La famille Bühler est confrontée à une décision que beaucoup de propriétaires immobiliers doivent prendre un jour. Leur immeuble locatif à Aarau, construit en 1978, les a accompagnés fidèlement pendant 22 ans. Six appartements, tous loués, un cashflow solide. Mais les problèmes s'accumulent. Le chauffage au mazout arrive en fin de vie. La façade s'effrite. Certaines fenêtres ne sont plus étanches. Lors de sa dernière intervention, l'installateur sanitaire a secoué la tête en disant : « Ces conduites tiendront peut-être encore trois, quatre ans. »

L'architecte a fait une estimation : CHF 280'000 pour une rénovation complète. Remplacement du chauffage (pompe à chaleur), isolation de la façade, nouvelles fenêtres, renouvellement partiel des conduites sanitaires. La famille Bühler n'a pas cet argent en compte. Elle devrait augmenter l'hypothèque ou retirer une partie de ses fonds propres d'un autre placement.

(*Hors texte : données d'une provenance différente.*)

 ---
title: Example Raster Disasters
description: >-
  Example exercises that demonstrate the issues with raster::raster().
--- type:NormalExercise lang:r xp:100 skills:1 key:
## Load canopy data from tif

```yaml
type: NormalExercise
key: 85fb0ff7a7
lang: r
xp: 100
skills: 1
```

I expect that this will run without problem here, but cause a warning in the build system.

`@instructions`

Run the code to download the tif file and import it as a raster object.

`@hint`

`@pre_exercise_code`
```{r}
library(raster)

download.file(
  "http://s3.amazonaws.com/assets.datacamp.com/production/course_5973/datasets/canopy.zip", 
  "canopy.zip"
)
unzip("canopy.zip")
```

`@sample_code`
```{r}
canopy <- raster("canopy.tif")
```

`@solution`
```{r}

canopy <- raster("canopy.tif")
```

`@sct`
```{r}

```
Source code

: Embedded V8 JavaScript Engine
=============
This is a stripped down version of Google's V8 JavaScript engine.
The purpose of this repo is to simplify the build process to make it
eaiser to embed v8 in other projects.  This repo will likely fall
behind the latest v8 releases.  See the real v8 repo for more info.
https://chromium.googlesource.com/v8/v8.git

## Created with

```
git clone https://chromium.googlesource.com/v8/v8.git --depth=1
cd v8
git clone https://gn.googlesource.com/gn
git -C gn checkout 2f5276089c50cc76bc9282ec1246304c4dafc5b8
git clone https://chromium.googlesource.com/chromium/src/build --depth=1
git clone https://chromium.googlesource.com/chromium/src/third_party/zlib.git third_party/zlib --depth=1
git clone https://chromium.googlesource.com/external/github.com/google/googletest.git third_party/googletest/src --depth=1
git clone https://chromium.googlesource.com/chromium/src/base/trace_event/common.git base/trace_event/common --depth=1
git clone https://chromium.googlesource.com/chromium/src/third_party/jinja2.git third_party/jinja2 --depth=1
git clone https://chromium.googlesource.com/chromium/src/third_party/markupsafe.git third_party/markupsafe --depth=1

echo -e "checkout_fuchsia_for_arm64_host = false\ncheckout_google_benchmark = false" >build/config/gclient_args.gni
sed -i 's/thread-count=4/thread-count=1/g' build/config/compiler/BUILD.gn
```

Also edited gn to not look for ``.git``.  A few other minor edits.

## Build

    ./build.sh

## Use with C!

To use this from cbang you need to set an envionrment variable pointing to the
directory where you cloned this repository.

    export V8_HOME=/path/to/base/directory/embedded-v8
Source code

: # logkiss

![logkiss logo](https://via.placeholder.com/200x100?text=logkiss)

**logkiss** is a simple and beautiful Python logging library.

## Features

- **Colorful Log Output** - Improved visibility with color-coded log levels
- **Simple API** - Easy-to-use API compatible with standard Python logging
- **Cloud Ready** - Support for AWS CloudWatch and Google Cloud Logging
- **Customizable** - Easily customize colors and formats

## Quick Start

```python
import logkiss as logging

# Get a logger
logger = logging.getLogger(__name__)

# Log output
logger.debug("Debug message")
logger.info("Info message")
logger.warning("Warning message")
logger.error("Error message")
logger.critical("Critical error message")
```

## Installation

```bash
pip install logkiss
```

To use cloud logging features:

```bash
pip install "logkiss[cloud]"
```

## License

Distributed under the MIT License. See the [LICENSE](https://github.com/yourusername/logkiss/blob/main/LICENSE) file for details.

L'alternative : vendre. La maison dans son état actuel, avec le besoin de rénovation, et placer le capital autrement. Ou trouver un acheteur qui prendra en charge la rénovation lui-même.

Quelle est la bonne décision ? Il n'y a pas de réponse universelle. Mais il existe une approche structurée qui t'aide à répondre à la question pour ta situation.


Étape 1 : évaluer honnêtement le besoin de rénovation

Avant de réfléchir à rénover ou vendre, tu dois comprendre l'état réel du bâtiment. Pas approximativement, mais systématiquement.

Distingue trois types de besoins de rénovation :

Urgent (dans les 1-2 ans)

  • Chauffage défaillant
  • Toiture qui fuit
  • Moisissures
  • Installation électrique défectueuse
  • Ascenseur avec des défauts de sécurité

A moyen terme (3-5 ans)

  • Cuisines et salles de bain vétustes
  • Isolation de la façade
  • Remplacement des fenêtres
  • Conduites sanitaires

A long terme (5-10 ans)

  • Valorisation esthétique
  • Agrandissement des balcons
  • Modification des plans
  • Aménagement des combles

Pour la famille Bühler, le chauffage tombe dans la catégorie « urgent », la façade et les fenêtres sont « à moyen terme », et les conduites sanitaires se situent à la limite. Le total de CHF 280'000 couvre donc des mesures de différente urgence.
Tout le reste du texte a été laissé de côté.